Alecensa has shown “robust and compelling” clinical data in this indication, Genentech’s head of oncology and hematology global product development, Charlie Fuchs, M.D., said in an interview.
In the phase 3 ALINA trial conducted in patients with surgically resected stage 1b to 3a ALK-positive NSCLC, Alecensa cut the risk of disease recurrence or death by a whopping 76% compared with platinum-based chemotherapy.
In the main efficacy analysis, which focused on patients with stage 2 to 3a tumors, Alecensa’s effect size was the same at 76%. At two years, 93.8% of Alecensa takers with those stages of tumors were alive and disease-free, versus 63% in the chemotherapy group.
About half of patients with early ALK-positive NSCLC typically recur following post-operative chemo, and about 50% to 60% of patients will develop brain metastases, Fuchs said.
In ALINA, Alecensa also reduced the risk of recurrence in the central nervous system or death by 78% versus chemotherapy.
Data on whether Alecensa can extend patients’ lives in this curative-intent setting remained immature during the review. The 257-patient trial has so far only recorded six deaths, including just two in the Alecensa arm, according to results published a few days ago in the New England Journal of Medicine.
The lack of a definitive overall survival showing could translate into some reluctance among doctors toward using Alecensa in this early-stage setting, especially as ALK inhibitors are established standard treatments for metastatic disease.

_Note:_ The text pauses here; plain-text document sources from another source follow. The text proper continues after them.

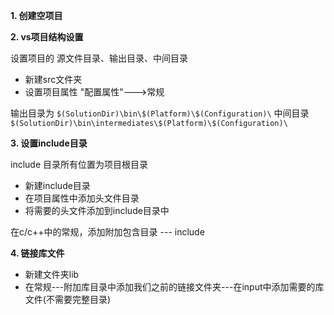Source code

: 
**1. 创建空项目**

**2. vs项目结构设置**

设置项目的 源文件目录、输出目录、中间目录

- 新建src文件夹
- 设置项目属性
"配置属性"--->常规

输出目录为 `$(SolutionDir)\bin\$(Platform)\$(Configuration)\`
中间目录 `$(SolutionDir)\bin\intermediates\$(Platform)\$(Configuration)\`

**3. 设置include目录**

include 目录所有位置为项目根目录

- 新建include目录
- 在项目属性中添加头文件目录
- 将需要的头文件添加到include目录中

在c/c++中的常规，添加附加包含目录 --- include 

**4. 链接库文件**

- 新建文件夹lib
- 在常规---附加库目录中添加我们之前的链接文件夹---在input中添加需要的库文件(不需要完整目录)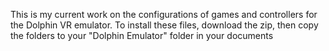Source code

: This is my current work on the configurations of games and controllers for the Dolphin VR emulator. 
To install these files, download the zip, then copy the folders to your "Dolphin Emulator"  folder in your documents

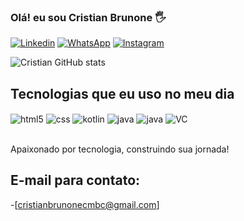 
### Olá! eu sou Cristian Brunone 🖐️

[![Linkedin](https://img.shields.io/badge/LinkedIn-0077B5?style=for-the-badge&logo=linkedin&logoColor=white)](https://www.linkedin.com/in/cristian-brunone-69b0b928a/)
[![WhatsApp](https://img.shields.io/badge/WhatsApp-25D366?style=for-the-badge&logo=whatsapp&logoColor=white)](https://w.app/CristianBrunone)
[![Instagram](https://img.shields.io/badge/Instagram-E4405F?style=for-the-badge&logo=instagram&logoColor=white)](https://www.instagram.com/cristianbrunone?igsh=MnN0YXhmdDE0MHV4)

![Cristian GitHub stats](https://github-readme-stats.vercel.app/api?username=cristianbrunone&show_icons=true&theme=dracula)

## Tecnologias que eu uso no meu dia

<div style="display: inline_block"<br/>
  <img align="center" alt="html5" src="https://img.shields.io/badge/HTML-239120?style=for-the-badge&logo=html5&logoColor=white" />
  <img align="center" alt="css" src="https://img.shields.io/badge/CSS-239120?&style=for-the-badge&logo=css3&logoColor=white" />
  <img align="center" alt="kotlin" src="https://img.shields.io/badge/Kotlin-0095D5?&style=for-the-badge&logo=kotlin&logoColor=white" />
  <img align="center" alt="java" src="https://img.shields.io/badge/Java-ED8B00?style=for-the-badge&logo=openjdk&logoColor=white" />
  <img align="center" alt="java" src="https://img.shields.io/badge/Android_Studio-3DDC84?style=for-the-badge&logo=android-studio&logoColor=white" />
  <img align="center" alt="VC" src="https://img.shields.io/badge/Visual_Studio_Code-0078D4?style=for-the-badge&logo=visual%20studio%20code&logoColor=white" />
</div><br/>

Apaixonado por tecnologia, construindo sua jornada!

## E-mail para contato:
-[cristianbrunonecmbc@gmail.com]<br/>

This could be evidenced by the fact that AstraZeneca’s EGFR inhibitor Tagrisso has experienced some resistance as a postoperative adjuvant therapy also in a biomarker-defined NSCLC population. Despite a massive 83% recurrence-free survival benefit against placebo, Tagrisso previously couldn’t win over some doctors who would rather see an overall survival improvement.
Still, Fuchs argued it’s probably in the best interest of patients to intervene early, given Alecensa’s ability to prevent recurrence or brain metastases.
“I would hope that practitioners would be willing to consider that, because obviously, waiting for recurrence in this setting of ALK-positive disease is such a troubling issue,” Fuchs said. “But obviously, I think it’s important for practitioners to really get a chance to become comfortable with the data [and] gain experience.”
With 1.5 billion Swiss francs ($1.65 billion) in 2023 sales, Alecensa is the top-selling med in the ALK inhibitor class, which also includes Takeda’s Alunbrig and Pfizer’s next-generation ALK/ROS1 inhibitor Lorbrena.
Besides the adjuvant setting for resected tumors, Roche is also testing Alecensa in patients with locally advanced, unresectable, stage 3 NSCLC in the phase 3 HORIZON-01 trial. Another study is evaluating the drug as a neoadjuvant treatment used before surgery.
Alecensa’s ALINA win came after several setbacks for Roche’s PD-L1 inhibitor Tecentriq in various adjuvant settings. Apart from definite failures in head and neck cancer and triple-negative breast cancer, Tecentriq in the IMBrave050 trial showed a disease recurrence-free survival benefit but a preliminary negative trend in patient survival for the adjuvant treatment of liver cancer.
After detailing the results a year ago, Roche has not shared a regulatory plan for that study.
On Tecentriq, Fuchs declined to comment on Roche’s communications with the FDA but said the company expects to report more mature overall survival data this year from the IMBrave050 trial. The previous readout was based on only 7% of death events required for a final overall survival analysis.